In recent years physiologically based pharmacokinetic (PBPK) modeling has found frequent application in risk assessments where PBPK models serve as important adjuncts to studies on modes of action of xenobiotics. In this regard, studies on mode of action provide insight into both the sites/mechanisms of action and the form of the xenobiotic associated with toxic responses. Validated PBPK models permit calculation of tissue doses of xenobiotics and metabolites for a variety of conditions, i.e. at low-doses, in different animal species, and in different members of a human population. In this manner, these PBPK models support the low-dose and interspecies extrapolations that are important components of current risk assessment methodologies. PBPK models are sometimes referred to as physiological toxicokinetic (PT) models to emphasize their application with compounds causing toxic responses. Pharmacokinetic (PK) modeling in general has a rich history. Data-based PK compartmental models were developed in the 1930's when only primitive tools were available for solving sets of differential equations. These models were expanded in the 1960's and 1970's to accommodate new observations on dose-dependent elimination and flow-limited metabolism. The application of clearance concepts brought many new insights about the disposition of drugs in the body. In the 1970's PBPK/PT models were developed to evaluate metabolism of volatile compounds of occupational importance, and, for the first time, dose-dependent processes in toxicology were included in PBPK models in order to assess the conditions under which saturation of metabolic and elimination processes lead to non-linear dose response relationships.
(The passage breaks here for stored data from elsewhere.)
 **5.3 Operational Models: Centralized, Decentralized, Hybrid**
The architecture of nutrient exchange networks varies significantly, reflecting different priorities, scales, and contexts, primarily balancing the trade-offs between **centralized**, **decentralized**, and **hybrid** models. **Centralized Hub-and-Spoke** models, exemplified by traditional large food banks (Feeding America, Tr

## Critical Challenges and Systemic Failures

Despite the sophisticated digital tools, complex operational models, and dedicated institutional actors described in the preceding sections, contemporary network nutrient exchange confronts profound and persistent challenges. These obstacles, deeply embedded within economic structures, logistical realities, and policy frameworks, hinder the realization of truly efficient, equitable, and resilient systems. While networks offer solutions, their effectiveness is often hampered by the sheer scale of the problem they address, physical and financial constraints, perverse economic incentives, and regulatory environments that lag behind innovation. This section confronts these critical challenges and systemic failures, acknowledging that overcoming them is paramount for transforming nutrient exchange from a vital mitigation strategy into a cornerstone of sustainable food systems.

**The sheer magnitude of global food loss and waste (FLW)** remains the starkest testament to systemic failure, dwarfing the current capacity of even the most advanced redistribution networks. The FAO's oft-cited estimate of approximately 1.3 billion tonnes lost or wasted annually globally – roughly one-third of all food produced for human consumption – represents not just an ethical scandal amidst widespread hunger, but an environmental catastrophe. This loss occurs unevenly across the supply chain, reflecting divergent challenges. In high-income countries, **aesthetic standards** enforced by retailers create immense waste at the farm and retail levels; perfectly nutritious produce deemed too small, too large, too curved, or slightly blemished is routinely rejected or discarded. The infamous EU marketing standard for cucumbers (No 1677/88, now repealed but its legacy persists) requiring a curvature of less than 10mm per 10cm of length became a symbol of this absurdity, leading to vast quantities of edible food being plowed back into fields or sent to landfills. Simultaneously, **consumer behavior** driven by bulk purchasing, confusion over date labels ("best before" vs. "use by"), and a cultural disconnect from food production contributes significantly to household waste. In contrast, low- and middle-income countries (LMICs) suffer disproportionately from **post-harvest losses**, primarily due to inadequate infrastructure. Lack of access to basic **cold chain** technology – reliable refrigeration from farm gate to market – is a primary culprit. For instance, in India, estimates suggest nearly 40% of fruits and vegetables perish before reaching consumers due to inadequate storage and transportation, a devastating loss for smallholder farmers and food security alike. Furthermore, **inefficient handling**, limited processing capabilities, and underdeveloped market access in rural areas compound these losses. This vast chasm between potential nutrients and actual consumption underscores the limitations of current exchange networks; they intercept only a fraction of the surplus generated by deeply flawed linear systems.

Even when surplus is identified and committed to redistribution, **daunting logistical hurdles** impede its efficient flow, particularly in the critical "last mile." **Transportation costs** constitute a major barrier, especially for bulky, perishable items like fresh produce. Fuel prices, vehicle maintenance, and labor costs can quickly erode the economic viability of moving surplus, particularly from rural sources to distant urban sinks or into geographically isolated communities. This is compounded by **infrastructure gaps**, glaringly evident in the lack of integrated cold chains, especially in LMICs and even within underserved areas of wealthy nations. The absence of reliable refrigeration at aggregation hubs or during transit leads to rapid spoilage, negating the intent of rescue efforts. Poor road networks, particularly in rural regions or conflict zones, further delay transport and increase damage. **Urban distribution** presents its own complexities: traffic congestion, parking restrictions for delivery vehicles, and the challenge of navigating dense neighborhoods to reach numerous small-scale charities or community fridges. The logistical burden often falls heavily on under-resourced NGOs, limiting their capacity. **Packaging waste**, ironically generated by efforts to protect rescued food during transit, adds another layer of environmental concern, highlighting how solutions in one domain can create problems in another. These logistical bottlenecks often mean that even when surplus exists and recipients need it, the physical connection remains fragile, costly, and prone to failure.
In the 1980's insights from chemical engineers and occupational toxicology were combined to develop PBPK/PT models to support risk assessment with methylene chloride and other solvents. The 1990's witnessed explosive growth in risk assessment applications of PBPK/PT models and in applying sensitivity and variability methods to evaluate model performance. Some of the compounds examined in detail include butadiene, styrene, glycol ethers, dioxins and organic esters/aids. This paper outlines the history of PBPK/PT modeling, emphasizes more recent applications of PBPK/TK models in health risk assessment, and discusses the risk assessment perspective provided by modern uses of these modeling approaches.